Tega, it turned out, still lived in Nigeria, Benin City. He ran a car-hire business, had vehicles shuttling between Benin and Lagos often. His wife, he told Lilian, had run away a long time ago, when the older of their two sons was three. He and the woman never got officially divorced, and Tega didn’t know where in the world she was at the moment, nor was he looking for her. Last time he saw her, three years ago, she’d been in Benin “for something”—Tega hadn’t asked what—and had found her way to Tega’s office, just to greet him. (—It’s the children that are really in touch with her. Which one is my own? It’s not as if I need her to come and breastfeed them for me. They’re big boys now. Both of them are in secondary school.)

Lilian told him she used to be married herself; her husband died six years ago. She had five children, two of them twins, the youngest two in university. The oldest one, Nii, lived in Takoradi and worked for a firm that paid him an insult for a salary, as if he’d gotten his law degree for free. The one following Nii, Hector, was always in Takoradi whenever she called him, in Nii’s house, where he did some software-related business. Lilian suspected Hector had quietly dropped out of university—did Tega know, all semester that boy hadn’t asked her for money for anything, not even fees?—but she was yet to ask him about this. She’d married too early and had had her children too early—or didn’t Tega think so?—and now they’d all left home too early, when she was only forty-four.

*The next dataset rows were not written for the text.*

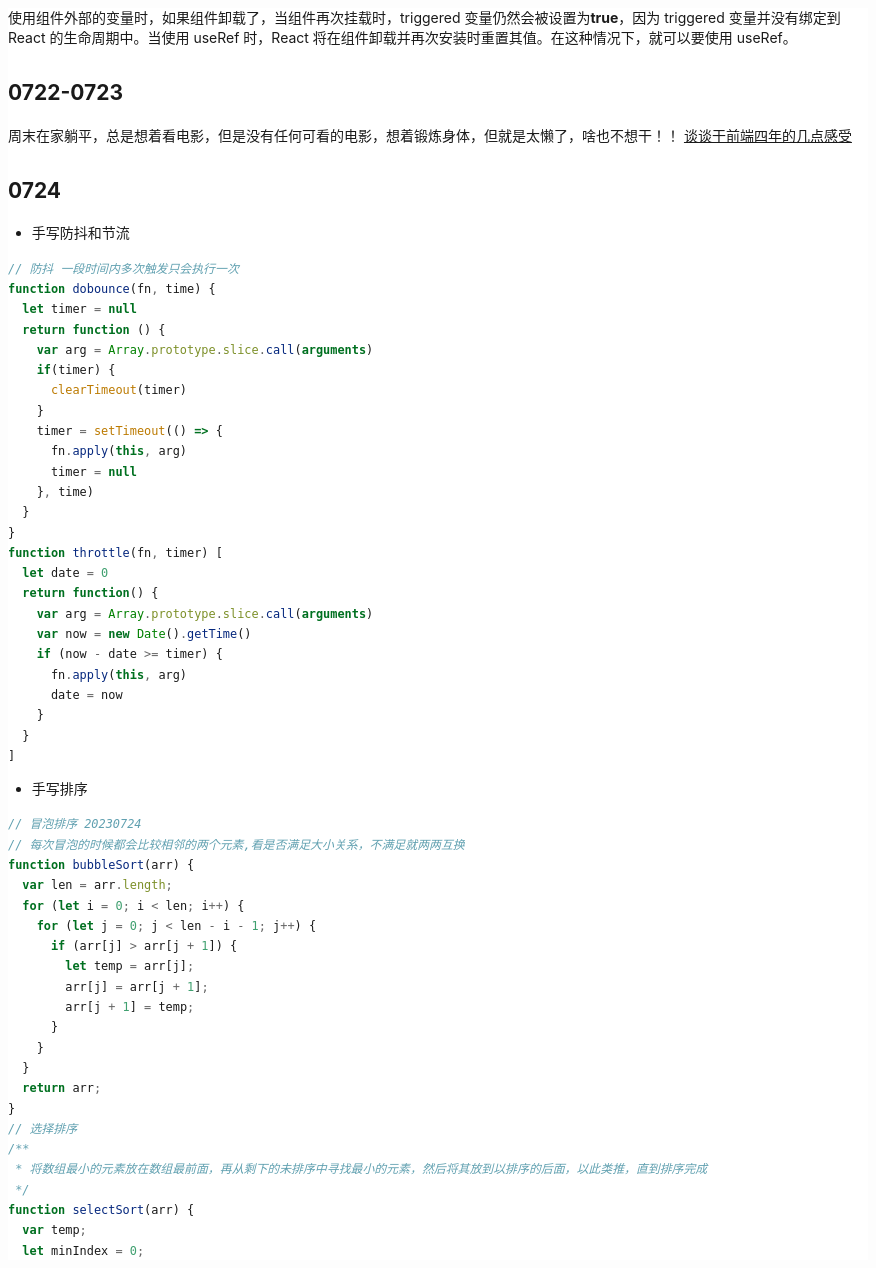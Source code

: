 使用组件外部的变量时，如果组件卸载了，当组件再次挂载时，triggered 变量仍然会被设置为**true**，因为 triggered 变量并没有绑定到 React 的生命周期中。当使用 useRef 时，React 将在组件卸载并再次安装时重置其值。在这种情况下，就可以要使用 useRef。

## 0722-0723

周末在家躺平，总是想着看电影，但是没有任何可看的电影，想着锻炼身体，但就是太懒了，啥也不想干！！
[谈谈干前端四年的几点感受](https://mp.weixin.qq.com/s/BYrDzhr0Mjzrj1AbhY1n4g)

## 0724

- 手写防抖和节流

```js
// 防抖 一段时间内多次触发只会执行一次
function dobounce(fn, time) {
  let timer = null
  return function () {
    var arg = Array.prototype.slice.call(arguments)
    if(timer) {
      clearTimeout(timer)
    }
    timer = setTimeout(() => {
      fn.apply(this, arg)
      timer = null
    }, time)
  }
}
function throttle(fn, timer) [
  let date = 0
  return function() {
    var arg = Array.prototype.slice.call(arguments)
    var now = new Date().getTime()
    if (now - date >= timer) {
      fn.apply(this, arg)
      date = now
    }
  }
]
```

- 手写排序

```js
// 冒泡排序 20230724
// 每次冒泡的时候都会比较相邻的两个元素,看是否满足大小关系，不满足就两两互换
function bubbleSort(arr) {
  var len = arr.length;
  for (let i = 0; i < len; i++) {
    for (let j = 0; j < len - i - 1; j++) {
      if (arr[j] > arr[j + 1]) {
        let temp = arr[j];
        arr[j] = arr[j + 1];
        arr[j + 1] = temp;
      }
    }
  }
  return arr;
}
// 选择排序
/**
 * 将数组最小的元素放在数组最前面，再从剩下的未排序中寻找最小的元素，然后将其放到以排序的后面，以此类推，直到排序完成
 */
function selectSort(arr) {
  var temp;
  let minIndex = 0;
```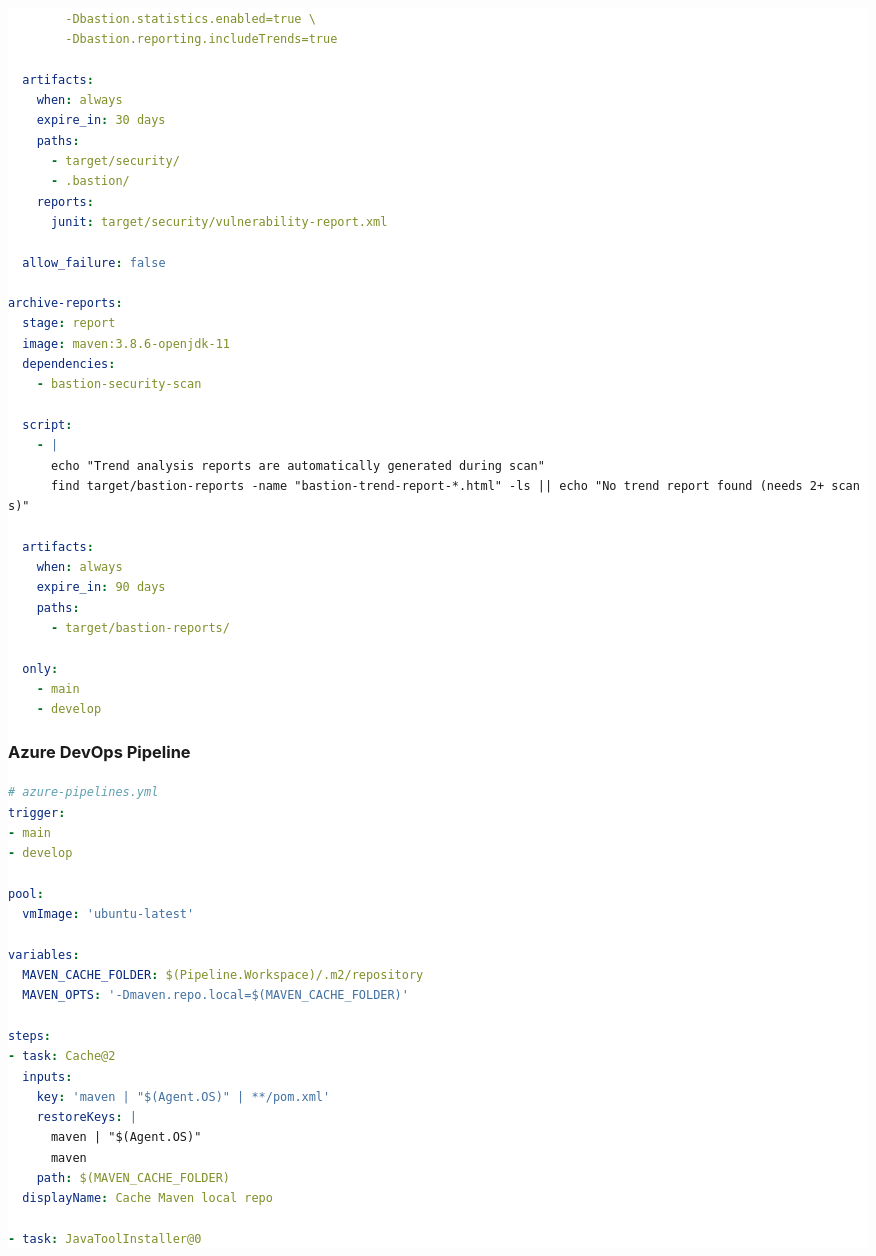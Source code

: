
 ```yaml
        -Dbastion.statistics.enabled=true \
        -Dbastion.reporting.includeTrends=true
        
  artifacts:
    when: always
    expire_in: 30 days
    paths:
      - target/security/
      - .bastion/
    reports:
      junit: target/security/vulnerability-report.xml
      
  allow_failure: false

archive-reports:
  stage: report
  image: maven:3.8.6-openjdk-11
  dependencies:
    - bastion-security-scan
    
  script:
    - |
      echo "Trend analysis reports are automatically generated during scan"
      find target/bastion-reports -name "bastion-trend-report-*.html" -ls || echo "No trend report found (needs 2+ scans)"
        
  artifacts:
    when: always
    expire_in: 90 days
    paths:
      - target/bastion-reports/
      
  only:
    - main
    - develop
```

### Azure DevOps Pipeline

```yaml
# azure-pipelines.yml
trigger:
- main
- develop

pool:
  vmImage: 'ubuntu-latest'

variables:
  MAVEN_CACHE_FOLDER: $(Pipeline.Workspace)/.m2/repository
  MAVEN_OPTS: '-Dmaven.repo.local=$(MAVEN_CACHE_FOLDER)'

steps:
- task: Cache@2
  inputs:
    key: 'maven | "$(Agent.OS)" | **/pom.xml'
    restoreKeys: |
      maven | "$(Agent.OS)"
      maven
    path: $(MAVEN_CACHE_FOLDER)
  displayName: Cache Maven local repo

- task: JavaToolInstaller@0
```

It was past ten a.m. when Lilian and Tega began chatting, reminiscing, updating each other about their lives since childhood. By the time Lilian looked up again at the clock, its hands had circled down to 3:25 p.m. This was the longest she’d ever spent online, and she hadn’t bathed since morning.


Have you visited Nigeria again since after you left?




For normal visit now.

Visit who? I don’t know anybody there.

She stood up to switch on the generator; the electricity had been off since around six p.m.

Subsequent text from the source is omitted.